**DATA RECORDS**.

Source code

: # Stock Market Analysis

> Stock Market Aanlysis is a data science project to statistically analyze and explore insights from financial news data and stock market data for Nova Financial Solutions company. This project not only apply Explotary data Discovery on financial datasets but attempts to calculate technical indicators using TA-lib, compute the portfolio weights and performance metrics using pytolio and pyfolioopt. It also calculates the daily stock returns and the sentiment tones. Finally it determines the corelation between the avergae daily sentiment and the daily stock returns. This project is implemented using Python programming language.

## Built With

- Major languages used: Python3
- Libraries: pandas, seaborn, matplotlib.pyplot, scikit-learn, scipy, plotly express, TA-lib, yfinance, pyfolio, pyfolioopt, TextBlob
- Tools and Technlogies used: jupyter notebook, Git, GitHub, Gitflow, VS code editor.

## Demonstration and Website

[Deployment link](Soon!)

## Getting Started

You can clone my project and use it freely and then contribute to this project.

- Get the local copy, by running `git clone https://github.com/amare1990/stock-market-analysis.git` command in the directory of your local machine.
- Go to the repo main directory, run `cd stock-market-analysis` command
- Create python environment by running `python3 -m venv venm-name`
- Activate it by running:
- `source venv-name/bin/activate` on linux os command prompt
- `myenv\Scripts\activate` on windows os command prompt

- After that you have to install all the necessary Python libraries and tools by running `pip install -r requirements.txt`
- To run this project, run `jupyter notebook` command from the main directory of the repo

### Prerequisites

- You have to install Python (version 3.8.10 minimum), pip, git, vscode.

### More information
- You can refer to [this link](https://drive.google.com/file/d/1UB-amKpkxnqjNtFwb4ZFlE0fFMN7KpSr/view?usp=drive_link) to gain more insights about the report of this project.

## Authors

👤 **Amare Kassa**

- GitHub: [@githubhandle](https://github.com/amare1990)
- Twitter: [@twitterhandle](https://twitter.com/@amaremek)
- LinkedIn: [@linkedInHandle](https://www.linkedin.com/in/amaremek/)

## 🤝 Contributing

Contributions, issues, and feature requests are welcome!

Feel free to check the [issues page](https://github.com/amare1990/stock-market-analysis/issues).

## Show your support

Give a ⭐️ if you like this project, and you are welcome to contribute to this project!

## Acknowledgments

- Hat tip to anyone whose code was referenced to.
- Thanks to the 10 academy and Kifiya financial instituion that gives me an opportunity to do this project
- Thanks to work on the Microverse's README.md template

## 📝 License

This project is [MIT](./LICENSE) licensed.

**TASK DIRECTIONS**.
Your answer should be a single number, which is the count of lines in the data above that include the word "amaremek".

**ANSWER SECTION**.
2